» ASSIGNMENT:
Scan the entries below for lines holding "BIOS". Give the number of such lines alone.

» WORKING DATA:
════════════════
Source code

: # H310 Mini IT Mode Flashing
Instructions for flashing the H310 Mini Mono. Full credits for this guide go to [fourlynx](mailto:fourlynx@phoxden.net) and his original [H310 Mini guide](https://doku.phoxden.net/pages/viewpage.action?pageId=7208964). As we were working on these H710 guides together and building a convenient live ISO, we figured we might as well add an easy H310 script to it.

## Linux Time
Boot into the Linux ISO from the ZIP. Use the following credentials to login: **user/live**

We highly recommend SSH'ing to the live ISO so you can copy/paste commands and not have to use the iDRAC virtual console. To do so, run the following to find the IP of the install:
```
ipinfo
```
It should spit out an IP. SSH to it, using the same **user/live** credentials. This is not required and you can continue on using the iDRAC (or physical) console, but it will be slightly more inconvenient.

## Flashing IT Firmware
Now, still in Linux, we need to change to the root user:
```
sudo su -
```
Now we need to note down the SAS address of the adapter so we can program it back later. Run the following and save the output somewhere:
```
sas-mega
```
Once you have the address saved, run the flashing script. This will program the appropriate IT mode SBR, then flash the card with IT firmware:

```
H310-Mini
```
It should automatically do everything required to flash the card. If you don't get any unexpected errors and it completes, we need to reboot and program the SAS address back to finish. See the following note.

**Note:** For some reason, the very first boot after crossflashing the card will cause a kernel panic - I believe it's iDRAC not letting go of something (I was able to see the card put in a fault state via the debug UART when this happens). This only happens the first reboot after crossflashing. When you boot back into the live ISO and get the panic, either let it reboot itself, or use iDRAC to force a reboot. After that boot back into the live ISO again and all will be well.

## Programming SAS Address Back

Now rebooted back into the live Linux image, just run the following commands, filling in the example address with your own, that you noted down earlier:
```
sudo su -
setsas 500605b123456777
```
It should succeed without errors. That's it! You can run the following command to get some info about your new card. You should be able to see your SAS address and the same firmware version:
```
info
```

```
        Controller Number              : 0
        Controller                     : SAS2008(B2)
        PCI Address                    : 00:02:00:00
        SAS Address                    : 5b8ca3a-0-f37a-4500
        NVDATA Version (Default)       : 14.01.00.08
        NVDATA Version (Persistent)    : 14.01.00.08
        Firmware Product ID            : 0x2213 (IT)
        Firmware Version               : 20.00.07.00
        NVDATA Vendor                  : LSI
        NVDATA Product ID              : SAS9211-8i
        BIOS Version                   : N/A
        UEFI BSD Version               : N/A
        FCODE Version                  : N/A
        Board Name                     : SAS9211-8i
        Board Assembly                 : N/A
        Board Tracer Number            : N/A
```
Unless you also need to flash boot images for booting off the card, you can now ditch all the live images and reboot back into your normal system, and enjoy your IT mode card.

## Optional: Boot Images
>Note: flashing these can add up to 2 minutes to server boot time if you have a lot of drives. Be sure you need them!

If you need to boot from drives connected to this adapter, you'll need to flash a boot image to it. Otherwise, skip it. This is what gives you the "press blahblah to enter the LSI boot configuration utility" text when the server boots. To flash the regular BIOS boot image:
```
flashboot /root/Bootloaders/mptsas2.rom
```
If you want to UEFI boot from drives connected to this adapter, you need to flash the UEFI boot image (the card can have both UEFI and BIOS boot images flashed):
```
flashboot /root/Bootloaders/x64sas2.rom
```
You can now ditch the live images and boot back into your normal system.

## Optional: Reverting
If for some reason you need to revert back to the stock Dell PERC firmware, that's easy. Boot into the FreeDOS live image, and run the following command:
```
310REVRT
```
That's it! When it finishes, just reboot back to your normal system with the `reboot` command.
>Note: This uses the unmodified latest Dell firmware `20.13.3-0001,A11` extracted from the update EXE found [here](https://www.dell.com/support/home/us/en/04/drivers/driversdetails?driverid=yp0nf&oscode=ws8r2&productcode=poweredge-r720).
════════════════
» ANSWER BELOW:
3